Former NAACP Board Member Became South Carolina’s First African-American Federal Judge

 

(Baltimore, MD) – The NAACP laments the passing of Matthew J. Perry, Jr., a federal judge, civil rights attorney, and a former member of the NAACP National Board of Directors.  Perry passed away July 31st, 2011 at his home in South Carolina.

“Matthew Perry was a venerated member of the NAACP family,” stated NAACP Chairman Roslyn M. Brock. “He commanded extraordinary respect throughout South Carolina as well as in our NAACP community.”

Born in South Carolina in 1921, Perry served in the United States Army before earning his undergraduate and legal degrees from South Carolina State College.  As an attorney, Perry led the legal charge with the NAACP to desegregate Clemson University and the University of South Carolina. 

In 1976, Perry was appointed to the United States Court of Appeals for the Armed Forces by President Lyndon B. Johnson.  Perry was later nominated and confirmed to the United States District Court for the District of South Carolina, where he served as the first African-American federal judge in South Carolina.  In 2004, the federal courthouse in Columbia, South Carolina was named after him.

In addition to his service to the law, Mr.
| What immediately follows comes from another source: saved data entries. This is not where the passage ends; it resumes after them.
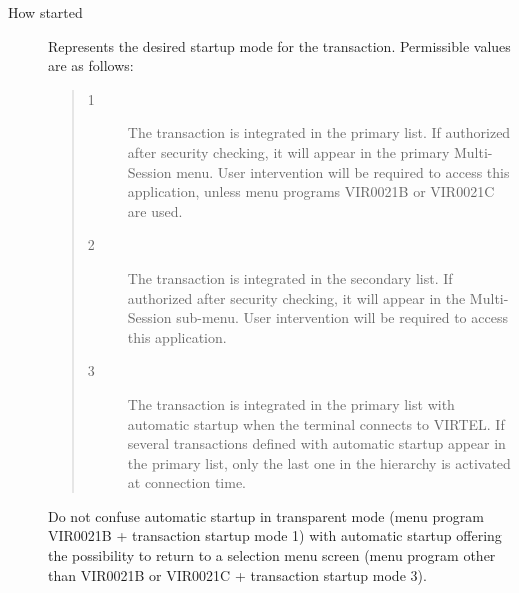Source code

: \documentclass[letterpaper,10pt,english]{sphinxmanual}
\begin{document}
\begin{description}
\item[{How started}] \leavevmode
Represents the desired startup mode for the transaction. Permissible values are as follows:
\begin{quote}
\begin{description}
\item[{1}] \leavevmode
The transaction is integrated in the primary list. If authorized after security checking, it will appear in the primary Multi-Session menu. User intervention will be required to access this application, unless menu programs VIR0021B or VIR0021C are used.

\item[{2}] \leavevmode
The transaction is integrated in the secondary list. If authorized after security checking, it will appear in the Multi-Session sub-menu. User intervention will be required to access this application.

\item[{3}] \leavevmode
The transaction is integrated in the primary list with automatic startup when the terminal connects to VIRTEL. If several transactions defined with automatic startup appear in the primary list, only the last one in the hierarchy is activated at connection time.

\end{description}
\end{quote}

Do not confuse automatic startup in transparent mode (menu program VIR0021B + transaction startup mode 1) with automatic startup offering the possibility to return to a selection menu screen (menu program other than VIR0021B or VIR0021C + transaction startup mode 3).

\end{description}
\end{document}
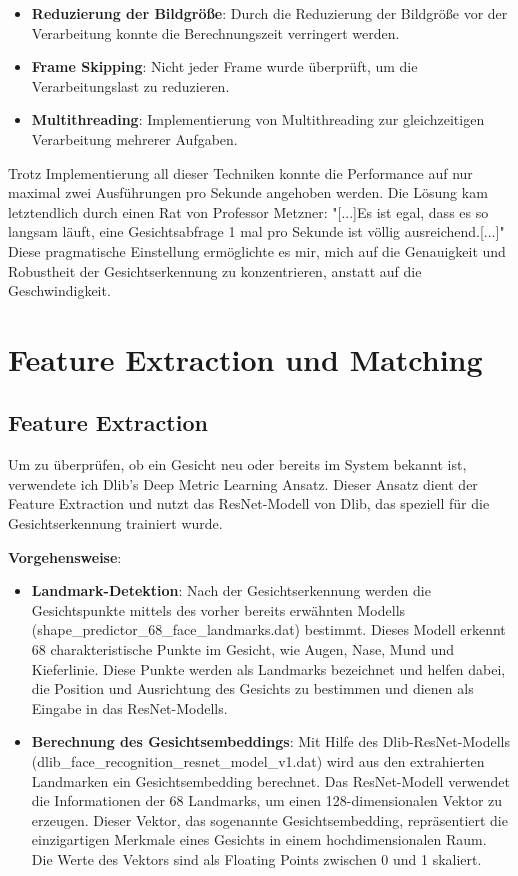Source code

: \begin{itemize}
    \item \textbf{Reduzierung der Bildgröße}: Durch die Reduzierung der Bildgröße vor der Verarbeitung konnte die Berechnungszeit verringert werden.
    \item \textbf{Frame Skipping}: Nicht jeder Frame wurde überprüft, um die Verarbeitungslast zu reduzieren.
    \item \textbf{Multithreading}: Implementierung von Multithreading zur gleichzeitigen Verarbeitung mehrerer Aufgaben.
\end{itemize}

Trotz Implementierung all dieser Techniken konnte die Performance auf nur maximal zwei Ausführungen pro Sekunde angehoben werden. Die Lösung kam letztendlich durch einen Rat von Professor Metzner: "[...]Es ist egal, dass es so langsam läuft, eine Gesichtsabfrage 1 mal pro Sekunde ist völlig ausreichend.[...]" Diese pragmatische Einstellung ermöglichte es mir, mich auf die Genauigkeit und Robustheit der Gesichtserkennung zu konzentrieren, anstatt auf die Geschwindigkeit.


\section{Feature Extraction und Matching}

\subsection{Feature Extraction}
Um zu überprüfen, ob ein Gesicht neu oder bereits im System bekannt ist, verwendete ich Dlib's Deep Metric Learning Ansatz. Dieser Ansatz dient der Feature Extraction und nutzt das ResNet-Modell von Dlib, das speziell für die Gesichtserkennung trainiert wurde.

\textbf{Vorgehensweise}:
\begin{itemize}
    \item \textbf{Landmark-Detektion}: Nach der Gesichtserkennung werden die Gesichtspunkte mittels des vorher bereits erwähnten Modells (shape\_predictor\_68\_face\_landmarks.dat) bestimmt. Dieses Modell erkennt 68 charakteristische Punkte im Gesicht, wie Augen, Nase, Mund und Kieferlinie. Diese Punkte werden als Landmarks bezeichnet und helfen dabei, die Position und Ausrichtung des Gesichts zu bestimmen und dienen als Eingabe in das ResNet-Modells.
    
    \item \textbf{Berechnung des Gesichtsembeddings}: Mit Hilfe des Dlib-ResNet-Modells (dlib\_face\_recognition\_resnet\_model\_v1.dat) wird aus den extrahierten Landmarken ein Gesichtsembedding berechnet. Das ResNet-Modell verwendet die Informationen der 68 Landmarks, um einen 128-dimensionalen Vektor zu erzeugen. Dieser Vektor, das sogenannte Gesichtsembedding, repräsentiert die einzigartigen Merkmale eines Gesichts in einem hochdimensionalen Raum. Die Werte des Vektors sind als Floating Points zwischen 0 und 1 skaliert.
\end{itemize}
Perry served his community for 16 years as a National Board Member of the NAACP, where he was both a member and chairman of the National Legal Committee.

“Matthew Perry was a true trailblazer for civil rights,” stated NAACP President and CEO Benjamin Todd Jealous.  “His legal efforts and accomplishments broke down barriers for so many in the South and across the country.”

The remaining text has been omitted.